Second Amendment to the Business Combination Agreement
On March 17, 2026, MLAC, Pubco, the Pubco Subsidiaries, the Company, the Seller Related Parties, and Astral entered into Amendment No. 2 of the Agreement, pursuant to which the parties agreed to postpone the issuance by Pubco to Astral of the 2,000,000 shares of Pubco Class A Stock by thirty (30) calendar days following the closing date of the Agreement.
Note 10. Subsequent Events
The Company evaluated subsequent events and transactions that occurred after the balance sheet date through May 29, 2026, the date these unaudited condensed financial statements were issued. Based on this review, the Company did not identify any subsequent events that would have required adjustment or disclosure in the unaudited condensed financial statements, other than those discussed below.
Collateralized Loan Facility
Subsequent to March 31, 2026, the Company entered into a loan agreement pursuant to which it may borrow up to $25.0 million, collateralized by certain of the Company’s Avalanche (AVAX) digital asset holdings. As of the date of this filing, the Company has not drawn any amounts under the facility. The loan is open-term with no stated maturity date and bears interest at 7.0% per annum on any outstanding borrowings.

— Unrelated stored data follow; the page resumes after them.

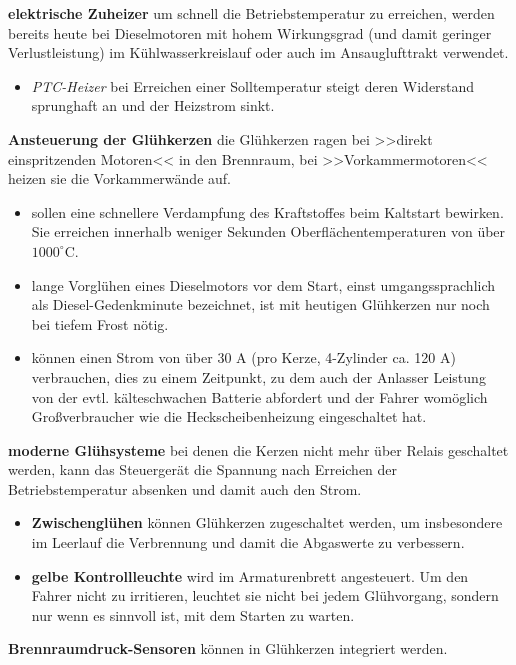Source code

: \textbf{elektrische Zuheizer} um schnell die Betriebstemperatur zu
erreichen, werden bereits heute bei Dieselmotoren mit hohem Wirkungsgrad
(und damit geringer Verlustleistung) im Kühlwasserkreislauf oder auch im
Ansauglufttrakt verwendet.

\begin{itemize}
\item
  \emph{PTC-Heizer} bei Erreichen einer Solltemperatur steigt deren
  Widerstand sprunghaft an und der Heizstrom sinkt.
\end{itemize}

\textbf{Ansteuerung der Glühkerzen} die Glühkerzen ragen bei >>direkt
einspritzenden Motoren<< in den Brennraum, bei >>Vorkammermotoren<<
heizen sie die Vorkammerwände auf.

\begin{itemize}
\item
  sollen eine schnellere Verdampfung des Kraftstoffes beim Kaltstart
  bewirken. Sie erreichen innerhalb weniger Sekunden
  Oberflächentemperaturen von über $1000^\circ \text{C}$.
\item
  lange Vorglühen eines Dieselmotors vor dem Start, einst
  umgangssprachlich als Diesel-Gedenkminute bezeichnet, ist mit heutigen
  Glühkerzen nur noch bei tiefem Frost nötig.
\item
  können einen Strom von über 30 A (pro Kerze, 4-Zylinder ca. 120 A)
  verbrauchen, dies zu einem Zeitpunkt, zu dem auch der Anlasser
  Leistung von der evtl. kälteschwachen Batterie abfordert und der
  Fahrer womöglich Großverbraucher wie die Heckscheibenheizung
  eingeschaltet hat.
\end{itemize}

\textbf{moderne Glühsysteme} bei denen die Kerzen nicht mehr über Relais
geschaltet werden, kann das Steuergerät die Spannung nach Erreichen der
Betriebstemperatur absenken und damit auch den Strom.

\begin{itemize}
\item
  \textbf{Zwischenglühen} können Glühkerzen zugeschaltet werden, um
  insbesondere im Leerlauf die Verbrennung und damit die Abgaswerte zu
  verbessern.
\item
  \textbf{gelbe Kontrollleuchte} wird im Armaturenbrett angesteuert. Um
  den Fahrer nicht zu irritieren, leuchtet sie nicht bei jedem
  Glühvorgang, sondern nur wenn es sinnvoll ist, mit dem Starten zu
  warten.
\end{itemize}

\textbf{Brennraumdruck-Sensoren} können in Glühkerzen integriert werden.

Under the terms of the agreement, upon any draw on the facility, the Company would be required to pledge AVAX tokens as collateral, the fair value of which must meet or exceed specified collateral coverage ratios at the time of borrowing and on an ongoing basis. In the event that the fair value of the pledged AVAX declines below certain maintenance thresholds, the Company may be required to post additional collateral or repay a portion of the outstanding balance to restore the required coverage ratio. A further decline below a liquidation threshold could result in the lender liquidating a portion or all of the pledged collateral to satisfy the outstanding obligation. Either party may terminate the agreement in accordance with its terms, and any outstanding principal and accrued interest would become due upon termination.